– Дед же мой живёт по ту сторону горы, и сегодня я зашла очень далеко от дома, – прибавила она.
– В таком случае ты, наверное, с аппетитом пообедаешь с нами, не так ли? – спросила Роксана и, взяв гостью за руку, провела ее в столовую. Комната эта была вся увешана дорогими восточными коврами; на столе же на белой скатерти блестело серебро.
За обедом оба брата пили вино в весьма умеренном количестве и притом не иначе, как обильно разбавив его водою; обе же женщины довольствовались исключительно одною водою. Разговор за столом – незатейливый, простодушный и нисколько не натянутый – был очень веселый. Рассказывались разные охотничьи похождения, из которых одно было невероятнее другого, в чём Роланда не только не отставала от братьев, но еще и умудрялась перещеголять их своими и того более невероятными рассказами и всё это таким серьёзным тоном, как будто готова была принять присягу в правдивости того, что рассказывала.

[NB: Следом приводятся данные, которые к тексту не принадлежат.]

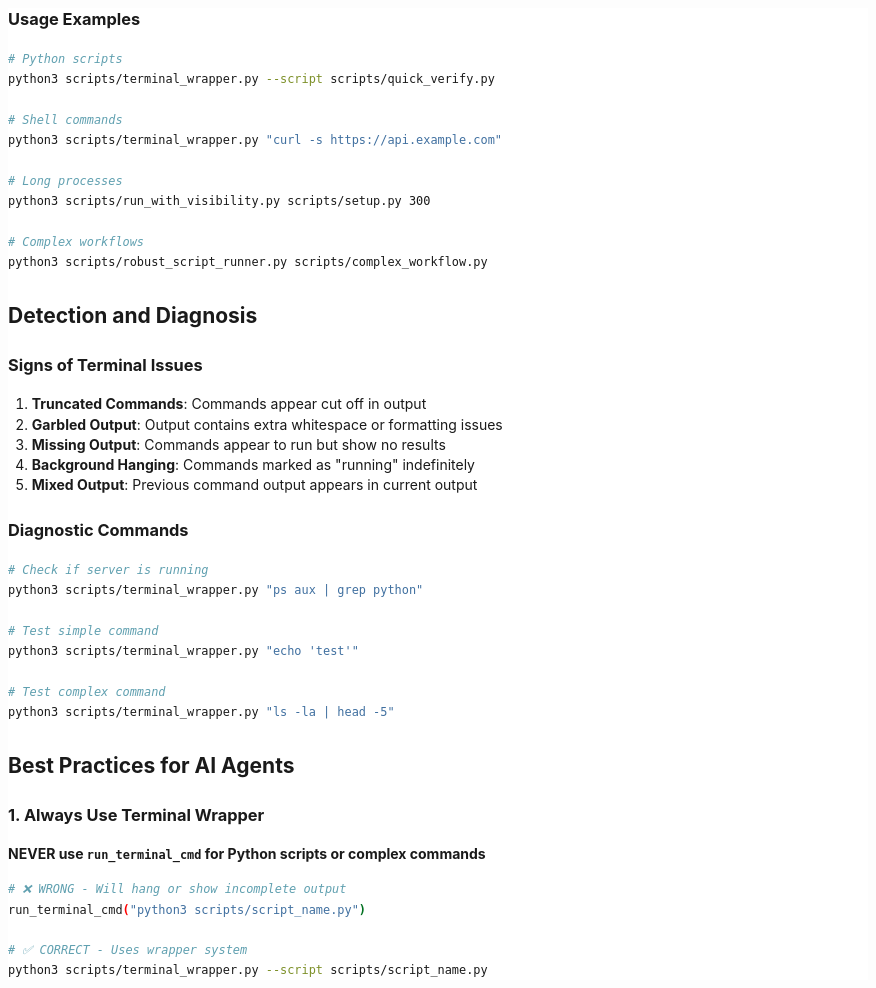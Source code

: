 ### Usage Examples

```bash
# Python scripts
python3 scripts/terminal_wrapper.py --script scripts/quick_verify.py

# Shell commands
python3 scripts/terminal_wrapper.py "curl -s https://api.example.com"

# Long processes
python3 scripts/run_with_visibility.py scripts/setup.py 300

# Complex workflows
python3 scripts/robust_script_runner.py scripts/complex_workflow.py
```

## Detection and Diagnosis

### Signs of Terminal Issues

1. **Truncated Commands**: Commands appear cut off in output
2. **Garbled Output**: Output contains extra whitespace or formatting issues
3. **Missing Output**: Commands appear to run but show no results
4. **Background Hanging**: Commands marked as "running" indefinitely
5. **Mixed Output**: Previous command output appears in current output

### Diagnostic Commands

```bash
# Check if server is running
python3 scripts/terminal_wrapper.py "ps aux | grep python"

# Test simple command
python3 scripts/terminal_wrapper.py "echo 'test'"

# Test complex command
python3 scripts/terminal_wrapper.py "ls -la | head -5"
```

## Best Practices for AI Agents

### 1. Always Use Terminal Wrapper

**NEVER use `run_terminal_cmd` for Python scripts or complex commands**

```bash
# ❌ WRONG - Will hang or show incomplete output
run_terminal_cmd("python3 scripts/script_name.py")

# ✅ CORRECT - Uses wrapper system
python3 scripts/terminal_wrapper.py --script scripts/script_name.py
```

Братьев она поминутно смешивала, называя их то Мирэа Андреем, то Андрея Мирэем, что самой ей казалось очень забавным. Когда же Андрей отрекомендовал ей себя как тот, который спас ей жизнь, – причем Мирэа ревниво поспешил заметить, что от последних объятий медведя спас ее он, – она, смеясь, заметила им:
– Это отлично, что спасением своей жизни я обязана вам обоим, так как иначе мне постоянно приходилось бы быть в недоумении, не зная, наверное, который же собственно из вас спас меня.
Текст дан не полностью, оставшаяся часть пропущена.